MNR building

The province intends to phase out the Endangered Species Act (ESA) of 2007 and replace it with new legislation called the Species Conservation Act.

Proposed on April 17, the changes are designed to loosen current approaches to the protection and conservation of species at risk, which the province deems complicated, too lengthy, and responsible for unnecessary delays and costs for housing, transit, and critical infrastructure. The proposal is now listed on the Environmental Registry of Ontario — the comment period ends May 17.

Endangered Species Act to be amended, repealed

Once Bill 5, Protect Ontario by Unleashing our Economy Act, 2025 receives Royal Assent, it would make immediate amendments to the ESA and, after an interim period, repeal the ESA and enact a new Species Conservation Act, 2025 (SCA).

According to the government, the SCA would “Create species protection legislation that will drive species protection and conservation while taking into account social and economic considerations, including sustainable economic growth in Ontario.”

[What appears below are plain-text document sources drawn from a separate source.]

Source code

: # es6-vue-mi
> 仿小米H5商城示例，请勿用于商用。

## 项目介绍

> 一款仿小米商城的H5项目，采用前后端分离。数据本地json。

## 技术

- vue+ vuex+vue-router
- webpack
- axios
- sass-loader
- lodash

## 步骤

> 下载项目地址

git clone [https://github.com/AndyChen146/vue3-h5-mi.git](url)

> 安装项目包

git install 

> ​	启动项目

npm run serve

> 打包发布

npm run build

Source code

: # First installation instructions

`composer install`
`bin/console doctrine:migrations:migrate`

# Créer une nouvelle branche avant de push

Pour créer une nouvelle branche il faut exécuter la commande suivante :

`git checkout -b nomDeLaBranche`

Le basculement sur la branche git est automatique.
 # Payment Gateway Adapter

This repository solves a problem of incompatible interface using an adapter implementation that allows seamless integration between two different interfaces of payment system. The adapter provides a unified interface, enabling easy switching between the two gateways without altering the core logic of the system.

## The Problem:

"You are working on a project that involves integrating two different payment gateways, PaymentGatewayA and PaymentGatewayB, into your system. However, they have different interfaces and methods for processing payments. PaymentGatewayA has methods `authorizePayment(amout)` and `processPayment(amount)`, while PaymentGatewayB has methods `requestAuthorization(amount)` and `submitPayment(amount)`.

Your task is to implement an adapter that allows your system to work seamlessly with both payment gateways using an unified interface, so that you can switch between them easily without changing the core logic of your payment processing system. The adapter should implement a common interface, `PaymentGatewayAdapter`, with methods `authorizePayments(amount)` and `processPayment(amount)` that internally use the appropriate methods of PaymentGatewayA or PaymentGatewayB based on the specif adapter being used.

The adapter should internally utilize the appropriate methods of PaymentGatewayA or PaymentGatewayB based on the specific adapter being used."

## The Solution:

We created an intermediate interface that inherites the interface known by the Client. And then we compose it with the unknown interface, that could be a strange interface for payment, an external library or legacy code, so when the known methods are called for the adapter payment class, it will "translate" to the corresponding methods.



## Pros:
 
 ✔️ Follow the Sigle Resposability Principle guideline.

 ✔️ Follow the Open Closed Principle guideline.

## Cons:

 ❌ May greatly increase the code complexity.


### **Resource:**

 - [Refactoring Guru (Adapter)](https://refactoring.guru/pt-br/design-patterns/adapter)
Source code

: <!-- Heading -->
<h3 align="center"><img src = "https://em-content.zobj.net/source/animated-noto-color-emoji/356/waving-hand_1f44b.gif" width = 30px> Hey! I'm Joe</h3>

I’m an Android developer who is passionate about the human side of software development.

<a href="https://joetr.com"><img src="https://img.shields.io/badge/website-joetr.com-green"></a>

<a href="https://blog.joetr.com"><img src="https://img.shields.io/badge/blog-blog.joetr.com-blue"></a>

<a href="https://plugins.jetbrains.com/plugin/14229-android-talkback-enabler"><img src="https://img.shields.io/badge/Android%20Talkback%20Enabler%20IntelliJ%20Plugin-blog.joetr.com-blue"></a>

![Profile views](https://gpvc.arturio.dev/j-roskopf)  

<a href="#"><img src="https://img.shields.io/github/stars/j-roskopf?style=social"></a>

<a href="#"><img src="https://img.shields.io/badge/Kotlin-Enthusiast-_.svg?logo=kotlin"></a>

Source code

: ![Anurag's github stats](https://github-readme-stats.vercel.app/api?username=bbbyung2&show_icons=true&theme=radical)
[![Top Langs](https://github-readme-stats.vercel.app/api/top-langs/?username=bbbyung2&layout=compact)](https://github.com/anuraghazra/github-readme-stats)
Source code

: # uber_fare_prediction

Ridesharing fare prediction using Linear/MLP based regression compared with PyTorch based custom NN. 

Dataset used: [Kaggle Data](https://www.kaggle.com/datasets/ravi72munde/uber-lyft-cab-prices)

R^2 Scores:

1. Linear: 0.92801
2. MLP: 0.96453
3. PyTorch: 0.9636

Officials believe the SCA will:

  • Keep the Committee on the Status of Species at Risk in Ontario (COSSARO) in place but, give the provincial government discretion to add and remove extirpated, endangered, and threatened species to the list of protected species.
  • Replace the requirements for permits with an online registration that allows proponents to immediately conduct “harmful activities” upon registration. These activities include:
    • activities that are likely to kill, harm, capture, or take a member of a species listed on the Protected Species in Ontario List
    • possessing, transporting, collecting, buying, selling, leasing, or trading a member of a species listed on the Protected Species in Ontario List
    • damage to or destruction of the habitat of a species listed on the Protected Species in Ontario List
  • Remove the concept of “harass” from species protections.
  • Require neither registration nor permit to impact migratory birds and aquatic species already protected under the federal Species at Risk Act
  • Reframe the definition of animal habitat to mean a dwelling place, such as a den, nest, or similar place, occupied or habitually occupied by one or more members of a species for the purposes of breeding, rearing, staging, wintering, or hibernating. This also includes the area immediately surrounding a dwelling place described above that is essential for the purposes mentioned.
    • For vascular plants, habitat will include the critical root zone surrounding a member of the species, and for all other species (for example, lichens) it includes an area on which any member of the species directly depends to carry out its life processes.

Changes proposed

Additional changes produced by the proposed Bill 5 include:

  • Eliminate the Species Conservation Action Agency and the Species at Risk Program Advisory Committee
  • Disallow contributions to the Species at Risk Conservation Fund by removing the option for proponents registered for regulatory exemptions to pay a charge into this fund instead of “beneficial action,” and transfer the money in the fund to the government provided it must be “spent on activities that are in alignment with species protection and conservation goals.”
  • Create new “Species Conservation program and account” to replace The Species Conservation Action Agency and the Species at Risk Program Advisory Committee
  • Remove the requirement for the government to develop recovery develop recovery strategies and management plans, government response statements, and reviews of progress
  • Create a general prohibition against activities that would result in a species no longer living in the wild in Ontario
  • Update their compliance and enforcement model

Consultation planned

Over the next several months, the province says it will work in consultation with the public and Indigenous communities and organizations to develop supporting regulations to implement the registration-first approach, which we expect will come into force early next year. As new regulations are developed, they will be posted on the Environmental Registry of Ontario.

“As a conservation-based organization, the OFAH is concerned about the potential impacts of this proposal on vulnerable species and ecosystems as a whole,” OFAH Wildlife Biologist Matthew Robbins said. “We are reviewing the posting in detail and will be engaging with the province via the Environmental Registry of Ontario.”